Berbagai kendala itu, baik soal
keharusan perubahan nama maupun penghentian buletin, tak mengurangi semangat
dan dedikasi para pengurus/pengamat dan tak membuat FFB harus mengubah visi
atau tujuan. Penyelenggaraannya bisa
berlangsung setiap tahun, meski eksistensinya terbonsaikan peraturan
pemerintah (atau pihak-pihak yang meminjam tangan pemerintah?). Hal lebih
penting, kredibilitasnya tetap terjaga. Sebagai gerakan budaya, eksistensi FFB
tetap dianggap berwibawa dan prestisius di mata berbagai pihak terutama insan
perfilman Indonesia .
Setiap penyelenggaraannya selalu dihadiri oleh sejumlah tokoh dan artis
perfilman nasional, dan diberitakan oleh hampir semua pers terbitan Bandung maupun Jakarta .
Semangat dan dedikasi seperti
demikianlah yang melahirkan dan melanggengkan berbagai festival film
internasional di beberapa negara, seperti Festival Film Montreal di Kanada atau
Festival Film Internasional Singapore.
Sampai tahun ini, FFB tetap konsisten.
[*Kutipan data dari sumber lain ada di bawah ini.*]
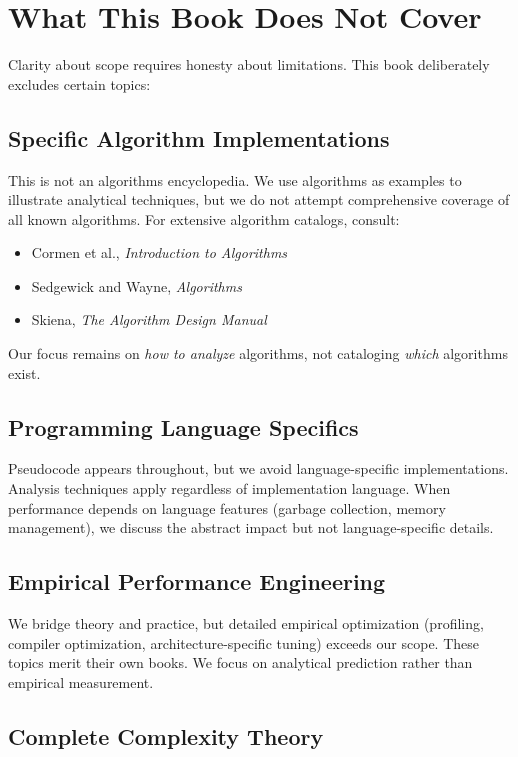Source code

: \section{What This Book Does Not Cover}

Clarity about scope requires honesty about limitations. This book deliberately excludes certain topics:

\subsection{Specific Algorithm Implementations}

This is not an algorithms encyclopedia. We use algorithms as examples to illustrate analytical techniques, but we do not attempt comprehensive coverage of all known algorithms. For extensive algorithm catalogs, consult:
\begin{itemize}
    \item Cormen et al., \textit{Introduction to Algorithms}
    \item Sedgewick and Wayne, \textit{Algorithms}
    \item Skiena, \textit{The Algorithm Design Manual}
\end{itemize}
Our focus remains on \textit{how to analyze} algorithms, not cataloging \textit{which} algorithms exist.

\subsection{Programming Language Specifics}

Pseudocode appears throughout, but we avoid language-specific implementations. Analysis techniques apply regardless of implementation language. When performance depends on language features (garbage collection, memory management), we discuss the abstract impact but not language-specific details.

\subsection{Empirical Performance Engineering}

We bridge theory and practice, but detailed empirical optimization (profiling, compiler optimization, architecture-specific tuning) exceeds our scope. These topics merit their own books. We focus on analytical prediction rather than empirical measurement.

\subsection{Complete Complexity Theory}

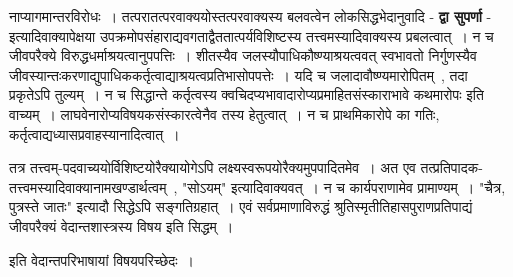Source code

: 	नाप्यागमान्तरविरोधः~। तत्परातत्परवाक्ययोस्तत्परवाक्यस्य बलवत्वेन लोकसिद्धभेदानुवादि - {\bfseries द्वा सुपर्णा} - इत्यादिवाक्यापेक्षया उपक्रमोपसंहाराद्यवगताद्वैततात्पर्यविशिष्टस्य तत्त्वमस्यादिवाक्यस्य प्रबलत्वात्~। न च जीवपरैक्ये विरुद्धधर्माश्रयत्वानुपपत्तिः~। शीतस्यैव जलस्यौपाधिकौष्ण्याश्रयत्ववत् स्वभावतो निर्गुणस्यैव जीवस्यान्तःकरणाद्युपाधिककर्तृत्वाद्याश्रयत्वप्रतिभासोपपत्तेः~। यदि च जलादावौष्ण्यमारोपितम्~, तदा प्रकृतेऽपि तुल्यम्~। न च सिद्धान्ते कर्तृत्वस्य क्वचिदप्यभावादारोप्यप्रमाहितसंस्काराभावे कथमारोपः इति वाच्यम्~। लाघवेनारोप्यविषयकसंस्कारत्वेनैव तस्य हेतुत्वात्~। न च प्राथमिकारोपे का गतिः, कर्तृत्वाद्यध्यासप्रवाहस्यानादित्वात्~।\par
	तत्र तत्त्वम्-पदवाच्ययोर्विशिष्टयोरैक्यायोगेऽपि लक्ष्यस्वरूपयोरैक्यमुपपादितमेव~। अत एव तत्प्रतिपादक-तत्त्वमस्यादिवाक्यानामखण्डार्थत्वम्~, "सोऽयम्" इत्यादिवाक्यवत्~। न च कार्यपराणामेव प्रामाण्यम्~। "चैत्र, पुत्रस्ते जातः" इत्यादौ सिद्धेऽपि सङ्गतिग्रहात्~। एवं सर्वप्रमाणाविरुद्धं श्रुतिस्मृतीतिहासपुराणप्रतिपाद्यं जीवपरैक्यं वेदान्तशास्त्रस्य विषय इति सिद्धम्~।\par
	\begin{center} इति वेदान्तपरिभाषायां विषयपरिच्छेदः~।\end{center} 
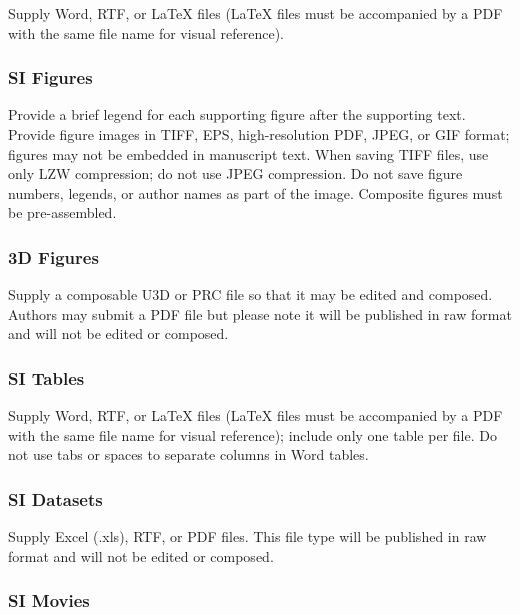 \documentclass[9pt,twocolumn,twoside,]{pnas-new}
\begin{document}
Supply Word, RTF, or LaTeX files (LaTeX files must be accompanied by a
PDF with the same file name for visual reference).

\hypertarget{si-figures}{%
\subsubsection*{SI Figures}\label{si-figures}}

Provide a brief legend for each supporting figure after the supporting
text. Provide figure images in TIFF, EPS, high-resolution PDF, JPEG, or
GIF format; figures may not be embedded in manuscript text. When saving
TIFF files, use only LZW compression; do not use JPEG compression. Do
not save figure numbers, legends, or author names as part of the image.
Composite figures must be pre-assembled.

\hypertarget{d-figures}{%
\subsubsection*{3D Figures}\label{d-figures}}

Supply a composable U3D or PRC file so that it may be edited and
composed. Authors may submit a PDF file but please note it will be
published in raw format and will not be edited or composed.

\hypertarget{si-tables}{%
\subsubsection*{SI Tables}\label{si-tables}}

Supply Word, RTF, or LaTeX files (LaTeX files must be accompanied by a
PDF with the same file name for visual reference); include only one
table per file. Do not use tabs or spaces to separate columns in Word
tables.

\hypertarget{si-datasets}{%
\subsubsection*{SI Datasets}\label{si-datasets}}

Supply Excel (.xls), RTF, or PDF files. This file type will be published
in raw format and will not be edited or composed.

\hypertarget{si-movies}{%
\subsubsection*{SI Movies}\label{si-movies}}
\end{document}
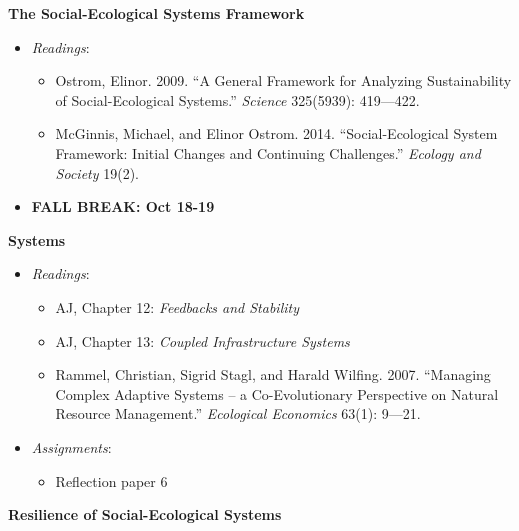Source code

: \week \textbf{The Social-Ecological Systems Framework}

\begin{itemize}

\item
  \emph{Readings}:

  \begin{itemize}
  
  \item
    Ostrom, Elinor. 2009. ``A General Framework for Analyzing
    Sustainability of Social-Ecological Systems.'' \emph{Science}
    325(5939): 419---422.
  \item
    McGinnis, Michael, and Elinor Ostrom. 2014. ``Social-Ecological
    System Framework: Initial Changes and Continuing Challenges.''
    \emph{Ecology and Society} 19(2).
  \end{itemize}
\item
  \textbf{FALL BREAK: Oct 18-19}
\end{itemize}

\week \textbf{Systems}

\begin{itemize}

\item
  \emph{Readings}:

  \begin{itemize}
  
  \item
    AJ, Chapter 12: \emph{Feedbacks and Stability}
  \item
    AJ, Chapter 13: \emph{Coupled Infrastructure Systems}
  \item
    Rammel, Christian, Sigrid Stagl, and Harald Wilfing. 2007.
    ``Managing Complex Adaptive Systems -- a Co-Evolutionary Perspective
    on Natural Resource Management.'' \emph{Ecological Economics} 63(1):
    9---21.
  \end{itemize}
\item
  \emph{Assignments}:

  \begin{itemize}
  
  \item
    Reflection paper 6
  \end{itemize}
\end{itemize}

\week \textbf{Resilience of Social-Ecological Systems}


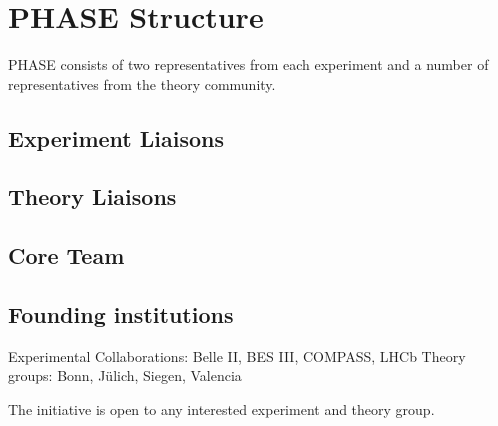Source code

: \section{PHASE Structure}
PHASE consists of two representatives from each experiment and a number of representatives from the theory community. 

\subsection{Experiment Liaisons}

\subsection{Theory Liaisons}

\subsection{Core Team}

\subsection{Founding institutions}
Experimental Collaborations: Belle II, BES III, COMPASS, LHCb 
Theory groups: Bonn, J\"ulich, Siegen, Valencia

The initiative is open to any interested experiment and theory group.
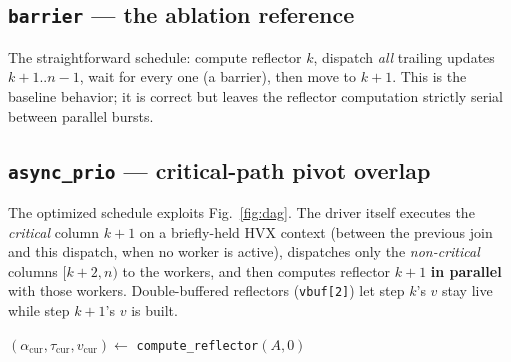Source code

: \documentclass[11pt]{article}
\newcommand{\code}[1]{\texttt{\small #1}}
\begin{document}
\subsection{\code{barrier} --- the ablation reference}
The straightforward schedule: compute reflector $k$, dispatch \emph{all} trailing
updates $k{+}1..n{-}1$, wait for every one (a barrier), then move to $k{+}1$. This is
the baseline behavior; it is correct but leaves the reflector computation strictly
serial between parallel bursts.

\begin{algorithm}[H]
\caption{\code{qr\_dag\_barrier} (reference; no overlap)}
\For{$k \gets 0$ \KwTo $n-1$}{
  $(\alpha,\tau,v) \gets$ \texttt{compute\_reflector}$(A,k)$\;
  \texttt{dispatch} trailing updates for columns $[k{+}1, n)$\;
  \texttt{wait\_done}\tcp*{full barrier: all of step $k$ finishes}
  $A[k,k]\gets\alpha$;\quad zero $A[k{+}1{:}m,\,k]$\;
}
\end{algorithm}

\subsection{\code{async\_prio} --- critical-path pivot overlap}
The optimized schedule exploits Fig.~\ref{fig:dag}. The driver itself executes the
\emph{critical} column $k{+}1$ on a briefly-held HVX context (between the previous join
and this dispatch, when no worker is active), dispatches only the \emph{non-critical}
columns $[k{+}2,n)$ to the workers, and then computes reflector $k{+}1$
\textbf{in parallel} with those workers. Double-buffered reflectors (\code{vbuf[2]})
let step $k$'s $v$ stay live while step $k{+}1$'s $v$ is built.

\begin{algorithm}[H]
\caption{\code{qr\_dag\_async\_prio} (critical-path overlap)}
$(\alpha_{\mathrm{cur}},\tau_{\mathrm{cur}},v_{\mathrm{cur}}) \gets$ \texttt{compute\_reflector}$(A,0)$\;
\For{$k \gets 0$ \KwTo $n-1$}{
  \tcp{critical task $T(k,k{+}1)$: driver does it now, on HVX}
  \If{$k{+}1<n$}{ briefly lock HVX; \texttt{apply\_col}$(A,v_{\mathrm{cur}},\tau_{\mathrm{cur}},k{+}1)$; unlock\;}
  \tcp{non-critical columns go to the workers (all contexts)}
  \texttt{dispatch\_nonblocking}$(A,v_{\mathrm{cur}},\tau_{\mathrm{cur}},\,[k{+}2,n))$\;
  \tcp{overlap: build next reflector while workers run}
  \If{$k{+}1<n$}{ $(\alpha_{\mathrm{nxt}},\tau_{\mathrm{nxt}},v_{\mathrm{nxt}}) \gets$ \texttt{compute\_reflector}$(A,k{+}1)$\;}
  \texttt{wait\_done}\tcp*{join workers for $[k{+}2,n)$}
  $A[k,k]\gets\alpha_{\mathrm{cur}}$;\quad zero $A[k{+}1{:}m,\,k]$\;
  swap (cur, nxt)\;
}
\end{algorithm}
\end{document}
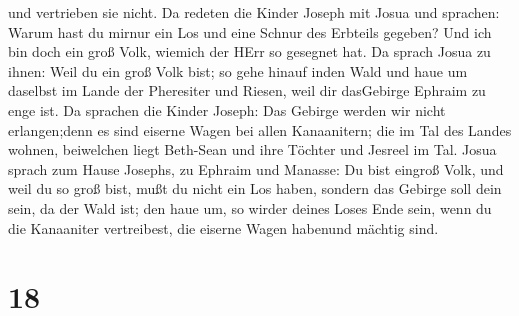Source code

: und vertrieben sie nicht.  Da redeten die Kinder Joseph mit
Josua und sprachen: Warum hast du mirnur ein Los und eine Schnur des
Erbteils gegeben? Und ich bin doch ein groß Volk, wiemich der HErr so
gesegnet hat.  Da sprach Josua zu ihnen: Weil du ein groß
Volk bist; so gehe hinauf inden Wald und haue um daselbst im Lande der
Pheresiter und Riesen, weil dir dasGebirge Ephraim zu enge ist.
 Da sprachen die Kinder Joseph: Das Gebirge werden wir
nicht erlangen;denn es sind eiserne Wagen bei allen Kanaanitern; die im
Tal des Landes wohnen, beiwelchen liegt Beth-Sean und ihre Töchter und
Jesreel im Tal.  Josua sprach zum Hause Josephs, zu Ephraim
und Manasse: Du bist eingroß Volk, und weil du so groß bist, mußt du
nicht ein Los haben,  sondern das Gebirge soll dein sein,
da der Wald ist; den haue um, so wirder deines Loses Ende sein, wenn du
die Kanaaniter vertreibest, die eiserne Wagen habenund mächtig sind.

\hypertarget{section-17}{%
\section{18}\label{section-17}}

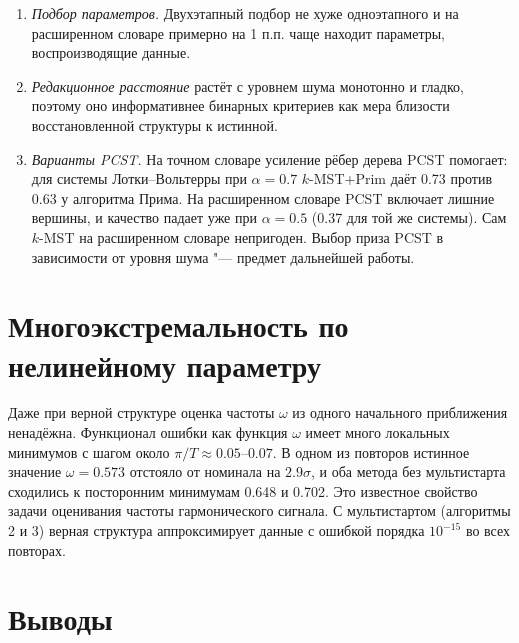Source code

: \documentclass[12pt]{article}
\begin{document}
\begin{enumerate}
\item \emph{Подбор параметров.} Двухэтапный подбор не хуже одноэтапного и на расширенном словаре примерно на 1 п.п. чаще находит параметры, воспроизводящие данные.
\item \emph{Редакционное расстояние} растёт с уровнем шума монотонно и гладко, поэтому оно информативнее бинарных критериев как мера близости восстановленной структуры к истинной.
\item \emph{Варианты PCST.} На точном словаре усиление рёбер дерева PCST помогает: для системы Лотки--Вольтерры при $\alpha=0.7$ $k$-MST+Prim даёт 0.73 против 0.63 у алгоритма Прима. На расширенном словаре PCST включает лишние вершины, и качество падает уже при $\alpha=0.5$ (0.37 для той же системы). Сам $k$-MST на расширенном словаре непригоден. Выбор приза PCST в зависимости от уровня шума "--- предмет дальнейшей работы.
\end{enumerate}

\section{Многоэкстремальность по нелинейному параметру}

Даже при верной структуре оценка частоты $\omega$ из одного начального приближения ненадёжна. Функционал ошибки как функция $\omega$ имеет много локальных минимумов с шагом около $\pi/T\approx0.05$--$0.07$. В одном из повторов истинное значение $\omega=0.573$ отстояло от номинала на $2.9\sigma$, и оба метода без мультистарта сходились к посторонним минимумам 0.648 и 0.702. Это известное свойство задачи оценивания частоты гармонического сигнала. С мультистартом (алгоритмы 2 и 3) верная структура аппроксимирует данные с ошибкой порядка $10^{-15}$ во всех повторах.

\section{Выводы}
\end{document}
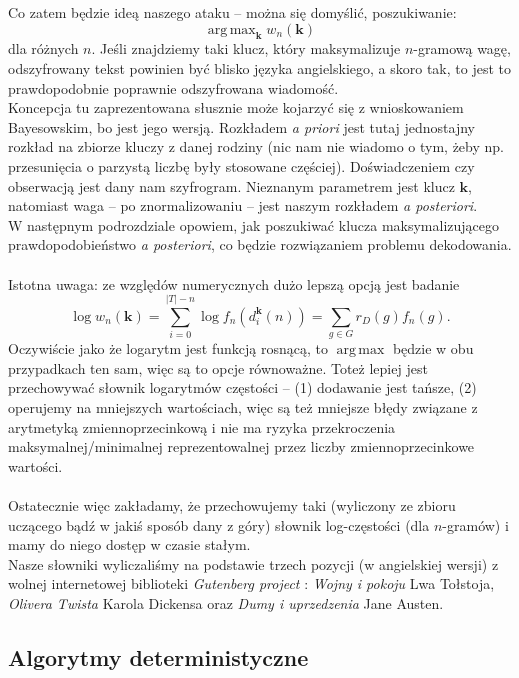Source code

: \documentclass[a4paper]{article}
\DeclareMathOperator*{\argmax}{arg\,max}
\theoremstyle{defn}
\theoremstyle{theorem}
\theoremstyle{lemma}
\theoremstyle{cor}
\theoremstyle{fact}
\begin{document}
Co zatem będzie ideą naszego ataku – można się domyślić, poszukiwanie:
$$ \argmax_{\boldsymbol{k}} w_n(\boldsymbol{k}) $$
dla różnych $n$. Jeśli znajdziemy taki klucz, który maksymalizuje $n$-gramową wagę, odszyfrowany tekst powinien być blisko języka angielskiego, a skoro tak, to jest to prawdopodobnie poprawnie odszyfrowana wiadomość.\\
Koncepcja tu zaprezentowana słusznie może kojarzyć się z wnioskowaniem Bayesowskim, bo jest jego wersją. Rozkładem \textit{a priori} jest tutaj jednostajny rozkład na zbiorze kluczy z danej rodziny (nic nam nie wiadomo o tym, żeby np. przesunięcia o parzystą liczbę były stosowane częściej). Doświadczeniem czy obserwacją jest dany nam szyfrogram. Nieznanym parametrem jest klucz $\boldsymbol{k}$, natomiast waga – po znormalizowaniu – jest naszym rozkładem \textit{a posteriori}.\\
W następnym podrozdziale opowiem, jak poszukiwać klucza maksymalizującego prawdopodobieństwo \textit{a posteriori}, co będzie rozwiązaniem problemu dekodowania.\\\\
Istotna uwaga: ze względów numerycznych dużo lepszą opcją jest badanie $$\log w_n(\boldsymbol{k}) = \sum\limits_{i=0}^{|T|-n} \log f_n(d_i^{\boldsymbol{k}}(n)) = \sum\limits_{g \in G}{r_D(g)} f_n(g).$$
Oczywiście jako że logarytm jest funkcją rosnącą, to $\argmax$ będzie w obu przypadkach ten sam, więc są to opcje równoważne. Toteż lepiej jest przechowywać słownik logarytmów częstości – (1) dodawanie jest tańsze, (2) operujemy na mniejszych wartościach, więc są też mniejsze błędy związane z arytmetyką zmiennoprzecinkową i nie ma ryzyka przekroczenia maksymalnej/minimalnej reprezentowalnej przez liczby zmiennoprzecinkowe wartości.\\\\
Ostatecznie więc zakładamy, że przechowujemy taki (wyliczony ze zbioru uczącego bądź w jakiś sposób dany z góry) słownik log-częstości (dla $n$-gramów) i mamy do niego dostęp w czasie stałym.
\\
Nasze słowniki wyliczaliśmy na podstawie trzech pozycji (w angielskiej wersji) z wolnej internetowej biblioteki \textit{Gutenberg project} \cite{gutenberg}: \textit{Wojny i pokoju} Lwa Tołstoja, \textit{Olivera Twista} Karola Dickensa oraz \textit{Dumy i uprzedzenia} Jane Austen.
\subsection{Algorytmy deterministyczne}
\label{sect4.4}
\end{document}
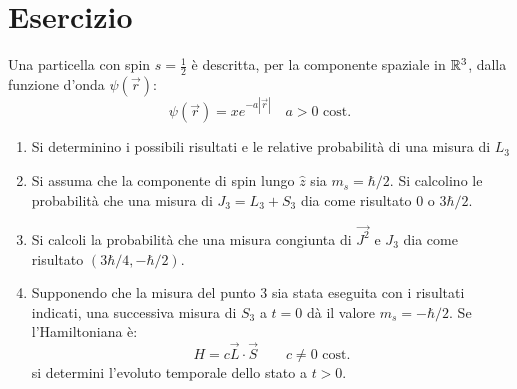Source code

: \documentclass[../../FisicaTeorica.tex]{subfiles}
\begin{document}
\begin{comment}
Eravamo arrivati a:
\[
\underbrace{\hs_{j_1} \otimes \hs_{j_2}}_{\ket{j_1, j_2, m_1, m_2}} = \underbrace{\bigoplus_{j=|j_1-j_2|}^{j_1+j_2}\hs_j}_{\ket{J, M}}
\]
Dove:
\[
\ket{J, M}=\ket{j_1+j_2, j_1+j_2}=\ket{j_1, j_2, j_1, j_2}
\]
Applicando $J_- = J_-^{(1)}+J_-^{(2)}$:
\begin{align*}
\sqrt{(j_1+j_2)(j_1+j_2+1)-(j_1+j_2)(j_1+j_2-1)}\ket{j_1+j_2, j_1+j_2-1} = \\
\sqrt{j_1(j_1+1)-j_1(j_1-1)}\ket{j_1, j_2, j_1-1, j_2}+
\sqrt{j_2(j_2+1)-j_2(j_2-1)}\ket{j_1, j_2, j_1, j_2 -1}
\end{align*}
Se calcoliamo $\ket{j_1+j_2, m}$, 
\[
\braket{j_1+j_2, j_1+j_2-1|j_1+j_2-1, j_1+j_2-1}=0
\]
con la convenzione:
\[
\braket{j_1, j_2, j_1, j-j_1|j,j}\geq 0
\]
\end{comment}

\section{Esercizio \theEsercizio} 
Una particella con spin $s=\frac{1}{2}$ è descritta, per la componente spaziale in $\mathbb{R}^3$, dalla funzione d'onda $\psi(\vec{r})$:
\[
\psi(\vec{r})=xe^{-a|\vec{r}|}\quad a>0 \text{ cost.}
\]
\begin{enumerate}
\item Si determinino i possibili risultati e le relative probabilità di una misura di $L_3$
\item Si assuma che la componente di spin lungo $\hat{z}$ sia $m_s=\hbar/2$. Si calcolino le probabilità che una misura di $J_3 = L_3 + S_3$ dia come risultato $0$ o $3\hbar/2$.
\item Si calcoli la probabilità che una misura congiunta di $\vec{J^2}$ e $J_3$ dia come risultato $(3\hbar/4, -\hbar/2)$.
\item Supponendo che la misura del punto $3$ sia stata eseguita con i risultati indicati, una successiva misura di $S_3$ a $t=0$ dà il valore $m_s=-\hbar/2$. Se l'Hamiltoniana è:
\[
H=c\vec{L}\cdot \vec{S} \qquad c \neq 0\text{ cost.}
\]
si determini l'evoluto temporale dello stato a $t>0$.
\end{enumerate}
\end{document}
Mengamati dan menilai film impor dan
nasional dengan kriteria yang telah ditetapkan sejak awal. Setiap tahun,
memberikan piagam dan piala penghargaan terhadap film-film pemenang. Untuk film
nasional dan aktrisnya yang menjadi pemenang, diberikan secara langsung jika
yang bersangkutan hadir. Untuk film impor yang menjadi pemenang, piagam dan
piala penghargaan dikirim ke produser di negara yang bersangkutan. Maka,
sesungguhnya, FFB sudah cukup dikenal di kalangan perfilman luar negeri
terutama di Amerika (Hollywood) sebagai eksportir film terbesar ke Indonesia.